In fairness, while this was a random check, it could have been just bad luck. That happens. Most likely not, though. If the chargers are not working properly in the middle and upper class areas in the LA region, what makes you think the ones in the working class areas (not that they will put many in) will work?

“After  I repeatedly tried the credit-card reader with several different cards, the system demanded: ‘CASH ONLY,’” she wrote. “As if this was some hot-dog stand in the park — except there’s no money slot!”

Cash only. I cannot remember the last time I paid cash for gas. Or, heck, for most things these days.

Canada’s support for EV battery plants to cost C$5.8 bln more than announced -watchdog

Canada’s support for the construction of three of the country’s largest electric vehicle (EV) battery manufacturing factories is estimated to cost C$5.8 billion ($4.2 billion) more than initially announced, the country’s independent budgetary watchdog said on Friday.

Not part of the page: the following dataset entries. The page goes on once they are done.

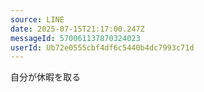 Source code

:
 ```yaml
---
source: LINE
date: 2025-07-15T21:17:00.247Z
messageId: 570061137870324023
userId: Ub72e0555cbf4df6c5440b4dc7993c71d
---
```


自分が休暇を取る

Shocking! Of course, when government is involved they’re always going to get hit up for more money.

Would this one-seater electric car be enough for you?

Japan is king of the kei cars, or small-format vehicles designed mostly for urban use. But local startup KG Motors is taking that miniaturization to a whole new level with its one-seater electric car.

Inspired by North American startups, KG Motors CEO Kusunoki Kazunari explained that he wanted to bring the same kind of automotive entrepreneurial spirit to Japan, a company dominated by a few large automakers.

Designed for city use, it reaches a top speed of 60 km/h (37 mph) and features just a single seat in a center drive format.

If I lived at the beach it might be good, except for that whole 37 MPH thing. Rather buy a scooter or tiny motorcycle. Japan has crazy tiny cars. Most Hondas are no more than 58 inches wide. My Civic is a bit over 70 inches, and those are considered compact cars.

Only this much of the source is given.